• Parenting Suggestions Regarding Technology

    Become involved in your child's cyberspace. Sit at the computer and let them

    teach you how they use the Internet:

    Ask them to take you places they frequently visit and show you what they do.

    Three types of sites children commonly utilize are:

      - Instant/Text Messaging

      - Social Networking

      - Video/Picture Posting

    Open up your own accounts where they have accounts. Have your child guide

    you through the process.

    If your child is under 13, you do have the option to have these accounts deleted

    since most of these services have an age and/or parental consent requirement.

    Have them share with you all their user account names and passwords. If this is

    creating a trust issue, perhaps a good compromise is to have your child write

    down all the user account names and passwords on a sheet of paper and place

    this in a sealed envelope to only be opened by the parent in case of an

    emergency.

    Make certain they have never and will never share their passwords with anyone,

    even a friend. Explain the risk of someone impersonating them and ruining their

    reputation.

    Have them show you what they have in their profiles/pages. How do they

    describe themselves? Is it all accurate and appropriate? Does it show too much

    detail about your child? Are they protecting and sustaining a positive reputation?

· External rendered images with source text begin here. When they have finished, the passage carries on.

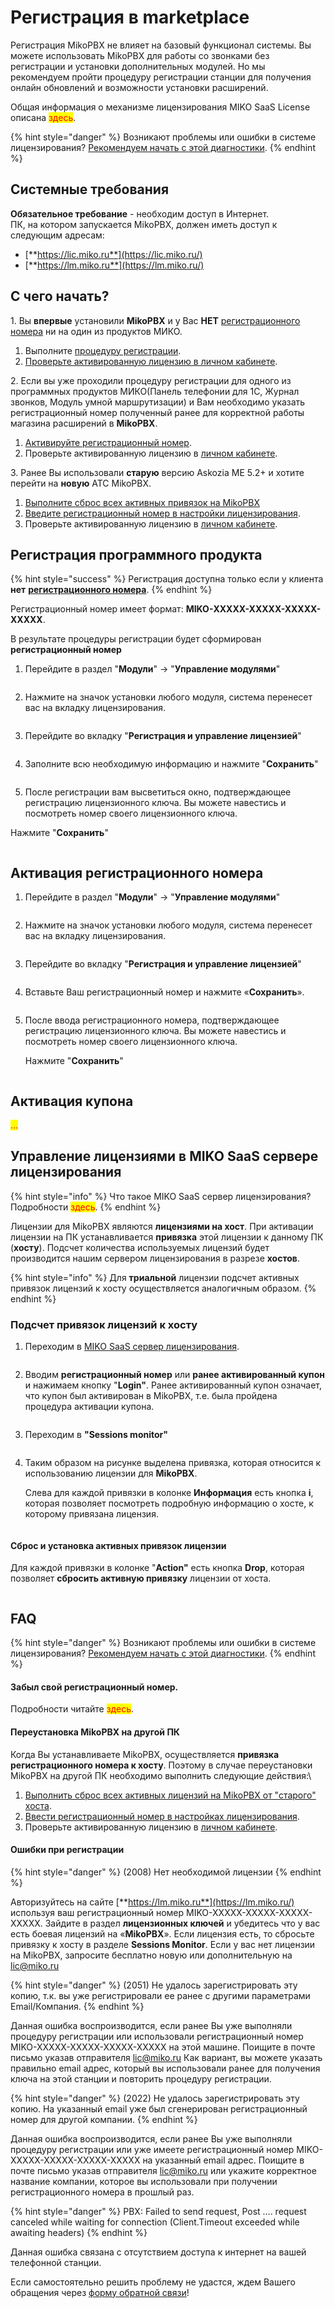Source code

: # Регистрация в marketplace

Регистрация MikoPBX не влияет на базовый функционал системы. Вы можете использовать MikoPBX для работы со звонками без регистрации и установки дополнительных модулей. Но мы рекомендуем пройти процедуру регистрации станции для получения онлайн обновлений и возможности установки расширений.

Общая информация о механизме лицензирования MIKO SaaS License описана <mark style="color:red;">здесь</mark>.

{% hint style="danger" %}
Возникают проблемы или ошибки в системе лицензирования? [Рекомендуем начать с этой диагностики](https://wiki.mikopbx.ru/licensing:debug).
{% endhint %}

## Системные требования <a href="#sistemnye_trebovanija" id="sistemnye_trebovanija"></a>

**Обязательное требование** - необходим доступ в Интернет.\
ПК, на котором запускается MikoPBX, должен иметь доступ к следующим адресам:

* [**https://lic.miko.ru**](https://lic.miko.ru/)
* [**https://lm.miko.ru**](https://lm.miko.ru/)

## С чего начать? <a href="#s_chego_nachat" id="s_chego_nachat"></a>

1\. Вы **впервые** установили **MikoPBX** и у Вас **НЕТ** [регистрационного номера](https://wiki.miko.ru/astpanel:miko\_saas\_license\_overview#registracionnyj\_nomer) ни на один из продуктов МИКО.

1. Выполните [процедуру регистрации](https://wiki.mikopbx.ru/licensing#registracija\_programmnogo\_produkta).
2. [Проверьте активированную лицензию в личном кабинете](https://wiki.mikopbx.ru/licensing#upravlenie\_licenzijami\_v\_miko\_saas\_servere\_licenzirovanija).

2\. Если вы уже проходили процедуру регистрации для одного из программных продуктов МИКО(Панель телефонии для 1С, Журнал звонков, Модуль умной маршрутизации) и Вам необходимо указать регистрационный номер полученный ранее для корректной работы магазина расширений в **MikoPBX**.

1. [Активируйте регистрационный номер](https://wiki.mikopbx.ru/licensing#aktivacija\_registracionnogo\_nomera).
2. Проверьте активированную лицензию в [личном кабинете](https://wiki.mikopbx.ru/licensing#upravlenie\_licenzijami\_v\_miko\_saas\_servere\_licenzirovanija).

3\. Ранее Вы использовали **старую** версию Askozia ME 5.2+ и хотите перейти на **новую** АТС MikoPBX.

1. [Выполните сброс всех активных привязок на MikoPBX](https://wiki.mikopbx.ru/licensing#sbros\_i\_ustanovka\_aktivnyx\_privjazok\_licenzii)
2. [Введите регистрационный номер в настройки лицензирования](https://wiki.mikopbx.ru/licensing#aktivacija\_registracionnogo\_nomera).
3. Проверьте активированную лицензию в [личном кабинете](https://wiki.mikopbx.ru/licensing#upravlenie\_licenzijami\_v\_miko\_saas\_servere\_licenzirovanija).

## Регистрация программного продукта <a href="#registracija_programmnogo_produkta" id="registracija_programmnogo_produkta"></a>

{% hint style="success" %}
Регистрация доступна только если у клиента **нет** [**регистрационного номера**](https://wiki.miko.ru/astpanel:miko\_saas\_license\_overview#registracionnyj\_nomer).
{% endhint %}

Регистрационный номер имеет формат: **MIKO-ХХХХХ-ХХХХХ-ХХХХХ-ХХХХХ**.

В результате процедуры регистрации будет сформирован **регистрационный номер**

1. Перейдите в раздел "**Модули**" -> "**Управление модулями**"

<figure><img src="../../../.gitbook/assets/1 (7).png" alt=""><figcaption></figcaption></figure>

2. Нажмите на значок установки любого модуля, система перенесет вас на вкладку лицензирования.

<figure><img src="../../../.gitbook/assets/2 (28).png" alt=""><figcaption></figcaption></figure>

3. Перейдите во вкладку "**Регистрация и управление лицензией**"

<figure><img src="../../../.gitbook/assets/3 (18).png" alt=""><figcaption></figcaption></figure>

4. Заполните всю необходимую информацию и нажмите "**Сохранить**"

<figure><img src="../../../.gitbook/assets/5 (30).png" alt=""><figcaption></figcaption></figure>

5. После регистрации вам высветиться окно, подтверждающее регистрацию лицензионного ключа. Вы можете навестись и посмотреть номер своего лицензионного ключа.

Нажмите "**Сохранить**"

<figure><img src="../../../.gitbook/assets/6 (23).png" alt=""><figcaption></figcaption></figure>

## Активация регистрационного номера <a href="#aktivacija_registracionnogo_nomera" id="aktivacija_registracionnogo_nomera"></a>

1. Перейдите в раздел "**Модули**" -> "**Управление модулями**"

<figure><img src="../../../.gitbook/assets/1 (7).png" alt=""><figcaption></figcaption></figure>

2. Нажмите на значок установки любого модуля, система перенесет вас на вкладку лицензирования.

<figure><img src="../../../.gitbook/assets/2 (33).png" alt=""><figcaption></figcaption></figure>

3. Перейдите во вкладку "**Регистрация и управление лицензией**"

<figure><img src="../../../.gitbook/assets/3 (18).png" alt=""><figcaption></figcaption></figure>

4. Вставьте Ваш регистрационный номер и нажмите «**Сохранить**».

<figure><img src="../../../.gitbook/assets/7 (8).png" alt=""><figcaption></figcaption></figure>

5.  После ввода регистрационного номера, подтверждающее регистрацию лицензионного ключа. Вы можете навестись и посмотреть номер своего лицензионного ключа.

    Нажмите "**Сохранить**"

<figure><img src="../../../.gitbook/assets/6 (11).png" alt=""><figcaption></figcaption></figure>

## Активация купона <a href="#aktivacija_kupona" id="aktivacija_kupona"></a>

<mark style="color:red;">...</mark>

## Управление лицензиями в MIKO SaaS сервере лицензирования <a href="#upravlenie_licenzijami_v_miko_saas_servere_licenzirovanija" id="upravlenie_licenzijami_v_miko_saas_servere_licenzirovanija"></a>

{% hint style="info" %}
Что такое MIKO SaaS сервер лицензирования? Подробности <mark style="color:red;">здесь</mark>.
{% endhint %}

Лицензии для MikoPBX являются **лицензиями на хост**. При активации лицензии на ПК устанавливается **привязка** этой лицензии к данному ПК (**хосту**). Подсчет количества используемых лицензий будет производится нашим сервером лицензирования в разрезе **хостов**.

{% hint style="info" %}
Для **триальной** лицензии подсчет активных привязок лицензий к хосту осуществляется аналогичным образом.
{% endhint %}

### Подсчет привязок лицензий к хосту <a href="#podschet_privjazok_licenzij_k_xostu" id="podschet_privjazok_licenzij_k_xostu"></a>

1. Переходим в [MIKO SaaS сервер лицензирования](https://lic.miko.ru/).

<figure><img src="../../../.gitbook/assets/8 (12).png" alt=""><figcaption></figcaption></figure>

2. Вводим **регистрационный номер** или **ранее активированный купон** и нажимаем кнопку "**Login"**. Ранее активированный купон означает, что купон был активирован в MikoPBX, т.е. была пройдена процедура активации купона.

<figure><img src="../../../.gitbook/assets/9 (1).png" alt=""><figcaption></figcaption></figure>

3. Переходим в **"Sessions monitor"**

<figure><img src="../../../.gitbook/assets/10 (5).png" alt=""><figcaption></figcaption></figure>

4.  Таким образом на рисунке выделена привязка, которая относится к использованию лицензии для **MikoPBX**.

    Слева для каждой привязки в колонке **Информация** есть кнопка **i**, которая позволяет посмотреть подробную информацию о хосте, к которому привязана лицензия.

<figure><img src="../../../.gitbook/assets/11 (2).png" alt=""><figcaption></figcaption></figure>

#### Сброс и установка активных привязок лицензии <a href="#sbros_i_ustanovka_aktivnyx_privjazok_licenzii" id="sbros_i_ustanovka_aktivnyx_privjazok_licenzii"></a>

Для каждой привязки в колонке "**Action"** есть кнопка **Drop**, которая позволяет **сбросить активную привязку** лицензии от хоста.

<figure><img src="../../../.gitbook/assets/12 (5).png" alt=""><figcaption></figcaption></figure>

## FAQ <a href="#faq_chavo" id="faq_chavo"></a>

{% hint style="danger" %}
Возникают проблемы или ошибки в системе лицензирования? [Рекомендуем начать с этой диагностики](../../../faq/troubleshooting/diagnostika-problem-s-licenzirovaniem.md).
{% endhint %}

#### Забыл свой регистрационный номер. <a href="#zabyl_svoj_registracionnyj_nomer" id="zabyl_svoj_registracionnyj_nomer"></a>

Подробности читайте <mark style="color:red;">здесь</mark>.

#### Переустановка MikoPBX на другой ПК <a href="#pereustanovka_mikopbx_na_drugoj_pk" id="pereustanovka_mikopbx_na_drugoj_pk"></a>

Когда Вы устанавливаете MikoPBX, осуществляется **привязка регистрационного номера к хосту**. Поэтому в случае переустановки MikoPBX на другой ПК необходимо выполнить следующие действия:\\

1. [Выполнить сброс всех активных лицензий на MikoPBX от "старого" хоста](licensing.md#sbros\_i\_ustanovka\_aktivnyx\_privjazok\_licenzii).
2. [Ввести регистрационный номер в настройках лицензирования](licensing.md#aktivacija\_registracionnogo\_nomera).
3. Проверьте активированную лицензию в [личном кабинете](licensing.md#upravlenie\_licenzijami\_v\_miko\_saas\_servere\_licenzirovanija).

#### Ошибки при регистрации <a href="#oshibki_pri_registracii" id="oshibki_pri_registracii"></a>

{% hint style="danger" %}
(2008) Нет необходимой лицензии
{% endhint %}

Авторизуйтесь на сайте [**https://lm.miko.ru**](https://lm.miko.ru/) используя ваш регистрационный номер MIKO-XXXXX-XXXXX-XXXXX-XXXXX. Зайдите в раздел **лицензионных ключей** и убедитесь что у вас есть боевая лицензий на «**MikoPBX**». Если лицензия есть, то сбросьте привязку к хосту в разделе **Sessions Monitor**. Если у вас нет лицензии на MikoPBX, запросите бесплатно новую или дополнительную на lic@miko.ru

{% hint style="danger" %}
(2051) Не удалось зарегистрировать эту копию, т.к. вы уже регистрировали ее ранее с другими параметрами Email/Компания.
{% endhint %}

Данная ошибка воспроизводится, если ранее Вы уже выполняли процедуру регистрации или использовали регистрационный номер MIKO-XXXXX-XXXXX-XXXXX-XXXXX на этой машине. Поищите в почте письмо указав отправителя lic@miko.ru Как вариант, вы можете указать правильно email адрес, который вы использовали ранее для получения ключа на этой станции и повторить процедуру регистрации.

{% hint style="danger" %}
(2022) Не удалось зарегистрировать эту копию. На указанный email уже был сгенерирован регистрационный номер для другой компании.
{% endhint %}

Данная ошибка воспроизводится, если ранее Вы уже выполняли процедуру регистрации или уже имеете регистрационный номер MIKO-XXXXX-XXXXX-XXXXX-XXXXX на указанный email адрес. Поищите в почте письмо указав отправителя lic@miko.ru или укажите корректное название компании, которое вы использовали при получении регистрационного номера в прошлый раз.

{% hint style="danger" %}
PBX: Failed to send request, Post …. request canceled while waiting for connection (Client.Timeout exceeded while awaiting headers)
{% endhint %}

Данная ошибка связана с отсутствием доступа к интернет на вашей телефонной станции.

Если самостоятельно решить проблему не удастся, ждем Вашего обращения через [форму обратной связи](https://telefon.miko.ru/contacts/)!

    Scrutinize their friend lists on these accounts. It is very important to recognize

    the identity of each person. If they don't know the real name of an on-line friend,

    then consider that person a stranger. Request they delete and block that person.

    Ask your child if they have ever been ridiculed, intimidated and/or humiliated on

    the Internet (cyber bullied). Encourage them to come to you for support if they

    are being bullied. Both of you should learn how to use the print screen option to

    save evidence of the cyber bullying.

    Ask whether they have bullied anyone. It’s important for them to appreciate how

    much emotional pain can be inflicted by unkind words or images, and that the

    reach of the Internet makes it far more destructive. Use Ryan’s story to make the

    point.

    Also explain that this is a particularly difficult emotional period for many children

    and what may seem to be harmless teasing, can be devastating to the person

    being teased.

    Share with them that the Internet is a public forum so anything can be shared

    with other people without their knowledge or consent. They should be very

    discreet in what they say and do on-line. They need to always be vigilant in

    protecting their reputations. Things said and done on the internet can come back

    to bite them many years later.

    Have a very pointed conversation about “sexting”, the risky practice of sending

    sexually explicit photos and/or messages which can easily be forwarded on to

    others and damage their reputation.

    Establish clear and enforceable guidelines:

    Establish your own family policy for acceptable technology use. List what may or

    may not be allowed including clear rules about time limits.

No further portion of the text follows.